> [YOUR OBJECTIVE] Each line below must be printed again exactly.

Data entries

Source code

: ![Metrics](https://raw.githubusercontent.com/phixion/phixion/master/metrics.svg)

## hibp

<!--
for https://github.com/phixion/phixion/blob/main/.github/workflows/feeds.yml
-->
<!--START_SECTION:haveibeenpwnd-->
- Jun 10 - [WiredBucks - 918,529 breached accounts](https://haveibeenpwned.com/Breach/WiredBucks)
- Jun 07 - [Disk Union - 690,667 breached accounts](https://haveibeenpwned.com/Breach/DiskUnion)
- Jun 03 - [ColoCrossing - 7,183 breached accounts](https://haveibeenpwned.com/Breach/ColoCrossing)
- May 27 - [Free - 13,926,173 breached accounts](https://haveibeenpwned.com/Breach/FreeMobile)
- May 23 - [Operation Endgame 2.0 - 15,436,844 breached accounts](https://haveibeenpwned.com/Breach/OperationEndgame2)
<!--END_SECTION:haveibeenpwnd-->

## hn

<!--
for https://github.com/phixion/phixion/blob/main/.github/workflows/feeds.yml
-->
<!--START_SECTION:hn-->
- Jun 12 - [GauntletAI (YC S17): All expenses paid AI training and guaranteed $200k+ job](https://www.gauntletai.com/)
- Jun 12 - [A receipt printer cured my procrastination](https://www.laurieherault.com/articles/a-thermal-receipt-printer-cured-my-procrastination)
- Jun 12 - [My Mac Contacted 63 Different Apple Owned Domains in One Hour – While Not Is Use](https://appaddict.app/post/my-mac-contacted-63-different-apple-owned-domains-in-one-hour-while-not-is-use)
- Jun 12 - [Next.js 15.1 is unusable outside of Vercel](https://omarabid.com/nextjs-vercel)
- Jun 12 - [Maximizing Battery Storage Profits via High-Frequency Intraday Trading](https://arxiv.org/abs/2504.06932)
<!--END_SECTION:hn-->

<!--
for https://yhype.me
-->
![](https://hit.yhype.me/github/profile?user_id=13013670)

> [SOLUTION TO THIS TASK]
Source code

: ![Metrics](https://raw.githubusercontent.com/phixion/phixion/master/metrics.svg)

## hibp

<!--
for https://github.com/phixion/phixion/blob/main/.github/workflows/feeds.yml
-->
<!--START_SECTION:haveibeenpwnd-->
- Jun 10 - [WiredBucks - 918,529 breached accounts](https://haveibeenpwned.com/Breach/WiredBucks)
- Jun 07 - [Disk Union - 690,667 breached accounts](https://haveibeenpwned.com/Breach/DiskUnion)
- Jun 03 - [ColoCrossing - 7,183 breached accounts](https://haveibeenpwned.com/Breach/ColoCrossing)
- May 27 - [Free - 13,926,173 breached accounts](https://haveibeenpwned.com/Breach/FreeMobile)
- May 23 - [Operation Endgame 2.0 - 15,436,844 breached accounts](https://haveibeenpwned.com/Breach/OperationEndgame2)
<!--END_SECTION:haveibeenpwnd-->

## hn

<!--
for https://github.com/phixion/phixion/blob/main/.github/workflows/feeds.yml
-->
<!--START_SECTION:hn-->
- Jun 12 - [GauntletAI (YC S17): All expenses paid AI training and guaranteed $200k+ job](https://www.gauntletai.com/)
- Jun 12 - [A receipt printer cured my procrastination](https://www.laurieherault.com/articles/a-thermal-receipt-printer-cured-my-procrastination)
- Jun 12 - [My Mac Contacted 63 Different Apple Owned Domains in One Hour – While Not Is Use](https://appaddict.app/post/my-mac-contacted-63-different-apple-owned-domains-in-one-hour-while-not-is-use)
- Jun 12 - [Next.js 15.1 is unusable outside of Vercel](https://omarabid.com/nextjs-vercel)
- Jun 12 - [Maximizing Battery Storage Profits via High-Frequency Intraday Trading](https://arxiv.org/abs/2504.06932)
<!--END_SECTION:hn-->

<!--
for https://yhype.me
-->
![](https://hit.yhype.me/github/profile?user_id=13013670)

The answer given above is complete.